Un record qui datait d’avant la Seconde Guerre Mondiale
En seulement une après-midi, les Bleus ont fait voler en éclat une série de 19 victoires et 60 années d’invincibilité. Une première défaite historique qui permet de mesurer un peu plus l’immensité de l’exploit. Modestes, les Bleus ont toutefois très vite sorti l’excuse de l’équipe D. Mais à y regarder de plus près, il y avait quand même sur la pelouse Delaigue, Saint-André, Betsen, Pelous… À d’autres, la FFR.
Une mention spéciale pour Ougier, Accocebery et De Rougemont qui ont mis un terme à leur carrière internationale sur cette claque. De son côté, l’entraîneur de l’Italie Georges Coste rappelle à quel point il reste français. Une bonne dose d’espoir en intraveineuse pour le peuple italien. Vous ne lirez rien de plus beau aujourd’hui.

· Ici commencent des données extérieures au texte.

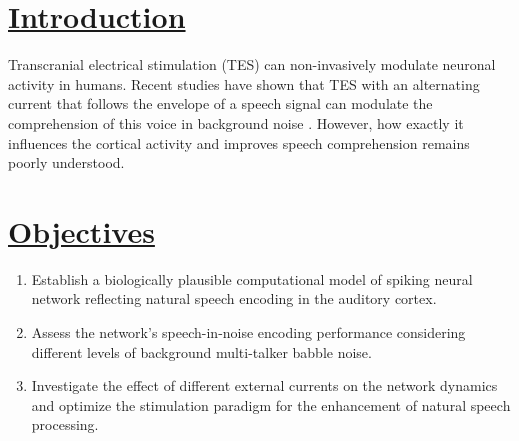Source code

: \documentclass[a0,portrait]{a0poster}
\newenvironment{nenumerate}{%
  \begin{enumerate}[topsep=6pt,itemsep=2pt,parsep=0pt,label=\textbf{\arabic*. }]%
}{%
  \end{enumerate}%
}
\begin{document}
\begin{multicols*}{2} %

\section*{\underline{Introduction}}
\begin{flushleft}
\normalsize
Transcranial electrical stimulation (TES) can non-invasively modulate neuronal activity in humans. Recent studies have shown that TES with an alternating current that follows the envelope of a speech signal can modulate the comprehension of this voice in background noise \cite{Wilsch2018TranscranialComprehension}. However, how exactly it influences the cortical activity and improves speech comprehension remains poorly understood.
\end{flushleft}


\section*{\underline{Objectives}}
\begin{flushleft}
\normalsize
\begin{nenumerate}
\item Establish a biologically plausible computational model of spiking neural network reflecting natural speech encoding in the auditory cortex.
\item Assess the network's speech-in-noise encoding performance considering different levels of background multi-talker babble noise.
\item Investigate the effect of different external currents on the network dynamics and optimize the stimulation paradigm for the enhancement of natural speech processing.
\end{nenumerate}
\end{flushleft}



\end{multicols*}
\end{document}
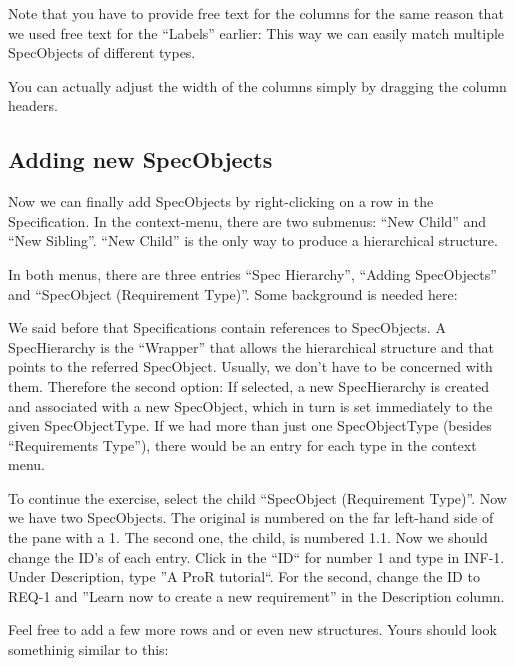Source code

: Note that you have to provide free text for the columns for the same reason that we used free text for the ``Labels'' earlier: This way we can easily match multiple SpecObjects of different types.

You can actually adjust the width of the columns simply by dragging the column headers.

\subsection{Adding new SpecObjects}

Now we can finally add SpecObjects by right-clicking on a row in the Specification.  In the context-menu, there are two submenus: ``New Child'' and ``New Sibling''.  ``New Child'' is the only way to produce a hierarchical structure.

In both menus, there are three entries ``Spec Hierarchy'', ``Adding SpecObjects'' and ``SpecObject (Requirement Type)''.  Some background is needed here:

We said before that Specifications contain references to SpecObjects.  A SpecHierarchy is the ``Wrapper'' that allows the hierarchical structure and that points to the referred SpecObject.  Usually, we don't have to be concerned with them.  Therefore the second option: If selected, a new SpecHierarchy is created and associated with a new SpecObject, which in turn is set immediately to the given SpecObjectType.  If we had more than just one SpecObjectType (besides ``Requirements Type''), there would be an entry for each type in the context menu.

To continue the exercise, select the child ``SpecObject (Requirement Type)''.  Now we have two SpecObjects.  The original is numbered on the far left-hand side of the pane with a 1.  The second one, the child, is numbered 1.1.  Now we should change the ID's of each entry.  Click in the ``ID`` for number 1 and type in INF-1.  Under Description, type ''A ProR tutorial``.  For the second, change the ID to REQ-1 and ''Learn now to create a new requirement'' in the Description column.

Feel free to add a few more rows and or even new structures.  Yours should look somethinig similar to this:

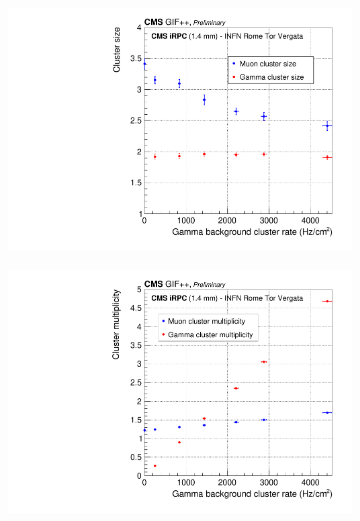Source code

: 	\begin{figure}[H]
		\begin{subfigure}{.5\linewidth}
		    \centering
			\includegraphics[width = \linewidth]{fig/chapt6/CMS-iRPC-INFN-ClusterSize_vs_Rate.pdf}
			\caption{\label{fig:iRPC_INFN_clust:A}}
		\end{subfigure}
		\begin{subfigure}{.5\linewidth}
		    \centering
			\includegraphics[width = \linewidth]{fig/chapt6/CMS-iRPC-INFN-ClusterMultiplicity_vs_Rate.pdf}
			\caption{\label{fig:iRPC_INFN_clust:B}}
		\end{subfigure}
		\begin{subfigure}{.5\linewidth}
		    \centering

\end{subfigure}
\end{figure}

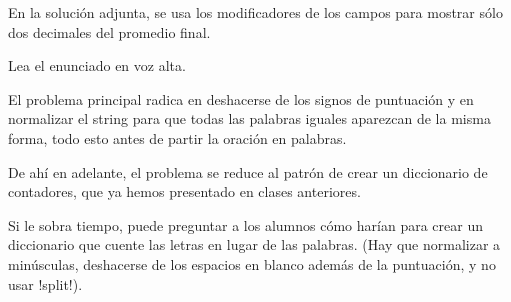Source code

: \documentclass[10pt]{article}
\begin{document}
  En la solución adjunta,
  se usa los modificadores de los campos
  para mostrar sólo dos decimales del promedio final.


  Lea el enunciado en voz alta.

  El problema principal radica en deshacerse de los signos de puntuación
  y en normalizar el string para que todas las palabras iguales
  aparezcan de la misma forma, todo esto antes de partir la oración en palabras.

  De ahí en adelante,
  el problema se reduce al patrón de crear un diccionario de contadores,
  que ya hemos presentado en clases anteriores.

  Si le sobra tiempo,
  puede preguntar a los alumnos cómo harían para crear un diccionario
  que cuente las letras en lugar de las palabras.
  (Hay que normalizar a minúsculas, deshacerse de los espacios en blanco
  además de la puntuación, y no usar \li!split!).
\end{document}
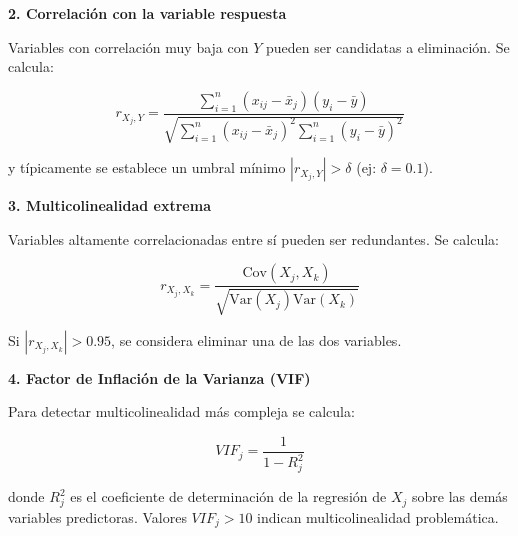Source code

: \documentclass[
  letterpaper,
  DIV=11,
  numbers=noendperiod]{scrreprt}
\begin{document}
\textbf{2. Correlación con la variable respuesta}

Variables con correlación muy baja con \(Y\) pueden ser candidatas a
eliminación. Se calcula:

\[r_{X_j,Y} = \frac{\sum_{i=1}^{n}(x_{ij} - \bar{x}_j)(y_i - \bar{y})}{\sqrt{\sum_{i=1}^{n}(x_{ij} - \bar{x}_j)^2\sum_{i=1}^{n}(y_i - \bar{y})^2}}\]

y típicamente se establece un umbral mínimo \(|r_{X_j,Y}| > \delta\)
(ej: \(\delta = 0.1\)).

\textbf{3. Multicolinealidad extrema}

Variables altamente correlacionadas entre sí pueden ser redundantes. Se
calcula:

\[r_{X_j,X_k} = \frac{\text{Cov}(X_j, X_k)}{\sqrt{\text{Var}(X_j)\text{Var}(X_k)}}\]

Si \(|r_{X_j,X_k}| > 0.95\), se considera eliminar una de las dos
variables.

\textbf{4. Factor de Inflación de la Varianza (VIF)}

Para detectar multicolinealidad más compleja se calcula:

\[VIF_j = \frac{1}{1-R^2_j}\]

donde \(R^2_j\) es el coeficiente de determinación de la regresión de
\(X_j\) sobre las demás variables predictoras. Valores \(VIF_j > 10\)
indican multicolinealidad problemática.
\end{document}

« Il n’y a plus de gêne à dire que nous faisons aujourd’hui jeu égal avec l’Irlande, l’Ecosse et le Pays de Galles » G. Coste
Prophétique. Cette victoire de la Squadra Azzurra a incontestablement précipité l’admission de l’Italie dans le Tournoi des VI Nations en 2000. Et dire que c’est une bringue qui est à l’origine de vingt années de branlées italiennes au début de chaque printemps. Inutile de préciser qu’en bons perdants, les Français n’ont plus jamais participé à cette compétition. Si le XV de France s’est effondré face à l’Italie une semaine après avoir réalisé le Grand Chelem, celui obtenu en 2010 a connu le même sort ; les Tricolores ont subi l’année suivante la première défaite de leur histoire en terre italienne.
Et devinez qui vient de réaliser le Grand Chelem cette année ? On dit ça on dit rien.